及由一連串的連珠炮似的發問,一瞬間讓龍天澗有點懵,就像……新神死去的那個夜晚一樣,他的愧疚一樣,讓龍天澗不解,如果覺得血脈壓制是錯的,為什麼當初要建立呢?
龍天澗也想問出他的問題,那就是大與小的界限到底是什麼?
及由歎口氣無奈的說:“我隻做我認為沒錯的東西,我可以胡鬧,可以沒品位,可以沒道德,我愛胡鬧,根本不管其他人,所以這次鳛鳛魚的事兒,我收到了教訓。而且我始終覺得我做的對,鳛鳛魚也對我的付出,做出了回報,所以我的夢境中屋外那些黑影就是他們,是他們明知道進入夢境會永遠出不去,也戰勝膽怯,在遲遲等不到我的時候去喊醒我。所以……什麼是大,是小。小到一個鳛鳛魚的命,大到我們所有人的命。”

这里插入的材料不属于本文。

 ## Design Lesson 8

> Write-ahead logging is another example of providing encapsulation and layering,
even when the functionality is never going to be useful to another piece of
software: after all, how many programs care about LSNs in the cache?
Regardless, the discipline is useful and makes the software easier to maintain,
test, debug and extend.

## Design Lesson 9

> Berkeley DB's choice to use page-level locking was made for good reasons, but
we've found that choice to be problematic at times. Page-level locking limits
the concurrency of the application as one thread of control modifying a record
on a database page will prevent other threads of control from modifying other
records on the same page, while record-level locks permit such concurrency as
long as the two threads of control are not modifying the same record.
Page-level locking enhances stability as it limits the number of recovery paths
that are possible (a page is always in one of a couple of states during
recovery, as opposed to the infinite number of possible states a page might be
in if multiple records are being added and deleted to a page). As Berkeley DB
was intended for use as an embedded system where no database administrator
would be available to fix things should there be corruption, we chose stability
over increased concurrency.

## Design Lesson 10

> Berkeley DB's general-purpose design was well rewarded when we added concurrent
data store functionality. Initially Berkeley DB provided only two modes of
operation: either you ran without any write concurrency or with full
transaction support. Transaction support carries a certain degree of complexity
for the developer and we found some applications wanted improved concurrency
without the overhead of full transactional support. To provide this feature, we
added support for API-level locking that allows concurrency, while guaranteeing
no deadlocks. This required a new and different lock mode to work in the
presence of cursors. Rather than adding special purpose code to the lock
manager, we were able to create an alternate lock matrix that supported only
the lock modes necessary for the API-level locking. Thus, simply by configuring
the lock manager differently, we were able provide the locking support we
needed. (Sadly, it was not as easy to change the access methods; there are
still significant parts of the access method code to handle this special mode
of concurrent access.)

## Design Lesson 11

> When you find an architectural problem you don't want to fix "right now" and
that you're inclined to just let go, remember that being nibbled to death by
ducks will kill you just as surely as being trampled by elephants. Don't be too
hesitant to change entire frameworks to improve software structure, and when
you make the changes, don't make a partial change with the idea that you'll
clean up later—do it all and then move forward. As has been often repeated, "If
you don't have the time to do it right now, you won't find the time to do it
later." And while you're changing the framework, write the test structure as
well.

“所以大和小有界限嗎?我還是認為我現在做的事兒沒錯。大,什麼是大!小,什麼是小!在我的世界裡,我就是大!我就要我的姐姐遠離這一切,我想要她活,我可以為了這個目的,進入世界,就是為了奉獻出我自己,讓她可以自由。什麼世界,什麼芸芸衆生都不重要。你們想要改變世界,我就幫你們改變,隻要我能救出姐姐就好了。我的目的是小,可就算在小,也是去完成最大的事兒。所以……你告訴,小和大有界限嗎?所有的界限就是你到底想做什麼?那件事對不對而這個對錯怎麼決定呢?這個世界有界限嗎?有,在新神建立等級制度之前,為了更好控制世界,截斷了人族的文明傳播之前這個界限是有的,人族善思考,有思考就有文明,他們發現了這種界限,也很好的記錄了這個他們發現的界限,可還不是被我們這些法力高強的人截斷了。所以,你說的界限,是被我們親手毀掉的。”
龍天澗看着及由,搖頭笑了。
他想起那個夜晚,他去懲罰堂去看被懲罰的及由,渾身是傷的及由在他轉身的時候大喊的那句話。

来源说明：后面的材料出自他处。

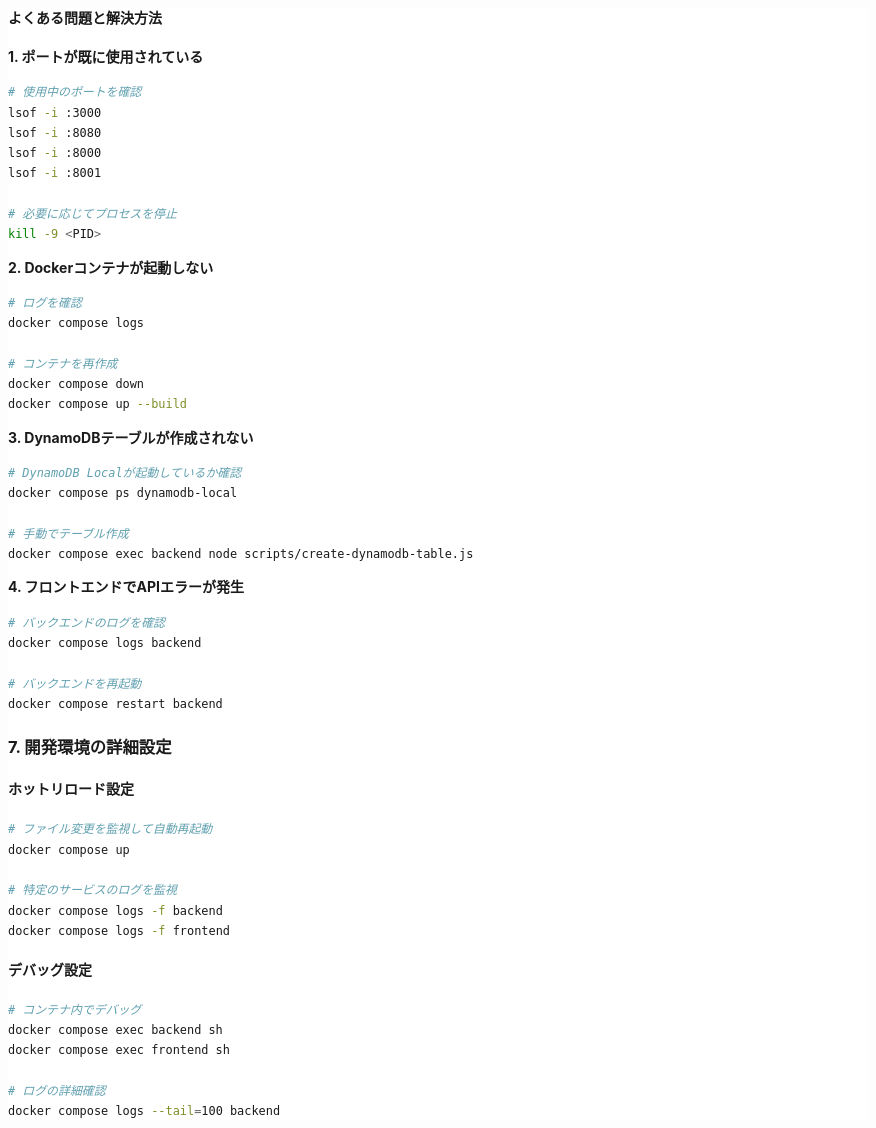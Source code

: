 #### よくある問題と解決方法

**1. ポートが既に使用されている**
```bash
# 使用中のポートを確認
lsof -i :3000
lsof -i :8080
lsof -i :8000
lsof -i :8001

# 必要に応じてプロセスを停止
kill -9 <PID>
```

**2. Dockerコンテナが起動しない**
```bash
# ログを確認
docker compose logs

# コンテナを再作成
docker compose down
docker compose up --build
```

**3. DynamoDBテーブルが作成されない**
```bash
# DynamoDB Localが起動しているか確認
docker compose ps dynamodb-local

# 手動でテーブル作成
docker compose exec backend node scripts/create-dynamodb-table.js
```

**4. フロントエンドでAPIエラーが発生**
```bash
# バックエンドのログを確認
docker compose logs backend

# バックエンドを再起動
docker compose restart backend
```

### 7. 開発環境の詳細設定

#### ホットリロード設定
```bash
# ファイル変更を監視して自動再起動
docker compose up

# 特定のサービスのログを監視
docker compose logs -f backend
docker compose logs -f frontend
```

#### デバッグ設定
```bash
# コンテナ内でデバッグ
docker compose exec backend sh
docker compose exec frontend sh

# ログの詳細確認
docker compose logs --tail=100 backend
```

“身為神邸,你永遠站在至高無比的位置,永遠踩着芸芸衆生,你永遠不會向下看,不會去體會這個世界到底是什麼樣的!所以你到底有什麼資格來叫我認錯,向這個滿是荒唐的世界認錯!我沒錯,我不會認錯的!”
朗逸看着及由,聽着及由那些話,突然想到了人族祭祀的話,心想對啊,什麼是大?什麼是小?殺了兩姐妹就可以拯救這個荒唐的世界?那麼大的世界需要這麼小的犧牲就可以改變嗎?這就是人族選擇,自己走自己的路,用自己的血肉去奠定那個他們認為對的路嗎?

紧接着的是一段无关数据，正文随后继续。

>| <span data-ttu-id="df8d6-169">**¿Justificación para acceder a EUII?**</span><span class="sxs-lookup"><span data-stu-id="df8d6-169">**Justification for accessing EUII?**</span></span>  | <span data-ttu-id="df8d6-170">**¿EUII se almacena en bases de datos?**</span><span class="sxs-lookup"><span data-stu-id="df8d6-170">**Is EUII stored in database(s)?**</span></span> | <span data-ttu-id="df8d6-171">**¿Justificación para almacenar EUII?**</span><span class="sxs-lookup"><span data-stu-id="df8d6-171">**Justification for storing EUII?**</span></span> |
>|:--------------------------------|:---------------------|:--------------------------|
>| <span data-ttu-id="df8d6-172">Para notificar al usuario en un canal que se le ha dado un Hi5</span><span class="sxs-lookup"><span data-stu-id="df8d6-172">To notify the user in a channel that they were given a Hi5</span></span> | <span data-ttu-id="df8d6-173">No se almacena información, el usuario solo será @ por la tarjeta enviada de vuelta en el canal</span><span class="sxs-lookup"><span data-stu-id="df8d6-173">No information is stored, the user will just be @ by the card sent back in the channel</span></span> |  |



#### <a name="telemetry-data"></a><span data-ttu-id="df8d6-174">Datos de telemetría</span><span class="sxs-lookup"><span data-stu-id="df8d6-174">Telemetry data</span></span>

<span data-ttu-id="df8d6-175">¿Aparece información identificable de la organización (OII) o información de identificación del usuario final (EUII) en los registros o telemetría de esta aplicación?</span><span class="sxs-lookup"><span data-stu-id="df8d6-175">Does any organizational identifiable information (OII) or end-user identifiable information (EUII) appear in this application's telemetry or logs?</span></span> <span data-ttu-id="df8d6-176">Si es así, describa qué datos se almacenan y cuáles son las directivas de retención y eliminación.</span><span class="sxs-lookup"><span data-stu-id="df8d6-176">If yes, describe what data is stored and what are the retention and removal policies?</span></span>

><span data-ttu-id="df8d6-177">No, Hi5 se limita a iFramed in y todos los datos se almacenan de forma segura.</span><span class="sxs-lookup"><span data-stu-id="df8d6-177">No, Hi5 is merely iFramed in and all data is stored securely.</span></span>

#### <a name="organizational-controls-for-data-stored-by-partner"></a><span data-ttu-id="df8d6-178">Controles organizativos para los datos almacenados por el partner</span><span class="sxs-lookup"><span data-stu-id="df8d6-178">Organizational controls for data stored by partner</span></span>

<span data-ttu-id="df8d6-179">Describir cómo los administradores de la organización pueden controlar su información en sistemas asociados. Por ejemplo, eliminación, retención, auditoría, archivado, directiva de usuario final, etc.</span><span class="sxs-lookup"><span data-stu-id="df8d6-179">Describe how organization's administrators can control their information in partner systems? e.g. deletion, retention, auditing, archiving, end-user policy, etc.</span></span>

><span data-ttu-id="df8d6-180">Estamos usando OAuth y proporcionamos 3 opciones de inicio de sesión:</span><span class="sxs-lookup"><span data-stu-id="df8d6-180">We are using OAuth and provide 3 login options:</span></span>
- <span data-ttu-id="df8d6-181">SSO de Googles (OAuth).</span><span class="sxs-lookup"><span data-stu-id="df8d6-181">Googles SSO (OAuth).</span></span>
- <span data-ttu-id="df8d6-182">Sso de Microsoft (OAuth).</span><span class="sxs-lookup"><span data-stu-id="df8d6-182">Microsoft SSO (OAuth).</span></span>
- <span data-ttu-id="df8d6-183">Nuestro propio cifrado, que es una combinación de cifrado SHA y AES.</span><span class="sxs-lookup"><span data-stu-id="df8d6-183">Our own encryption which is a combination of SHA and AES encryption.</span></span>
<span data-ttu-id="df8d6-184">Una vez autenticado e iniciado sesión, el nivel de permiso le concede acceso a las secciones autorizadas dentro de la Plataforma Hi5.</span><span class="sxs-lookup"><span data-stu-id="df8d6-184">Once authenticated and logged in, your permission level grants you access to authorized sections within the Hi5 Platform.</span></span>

可他也在想,如果那麼小的犧牲,就可以改變世界,那麼……為什麼不以小換大呢?
很久之後,及緣及由死後,朗逸找到了答案,不用以預設的答案看問題,在前行的路上,始終走自己的路,哪怕是用自己的血肉也好,哪怕艱辛無比,可最終會走到那個光明的未來。而如果在預設的答案裡找路,那麼隻能預言一個,殺一個,預言一個殺一個,那無論如何都走不到那個最重答案前的。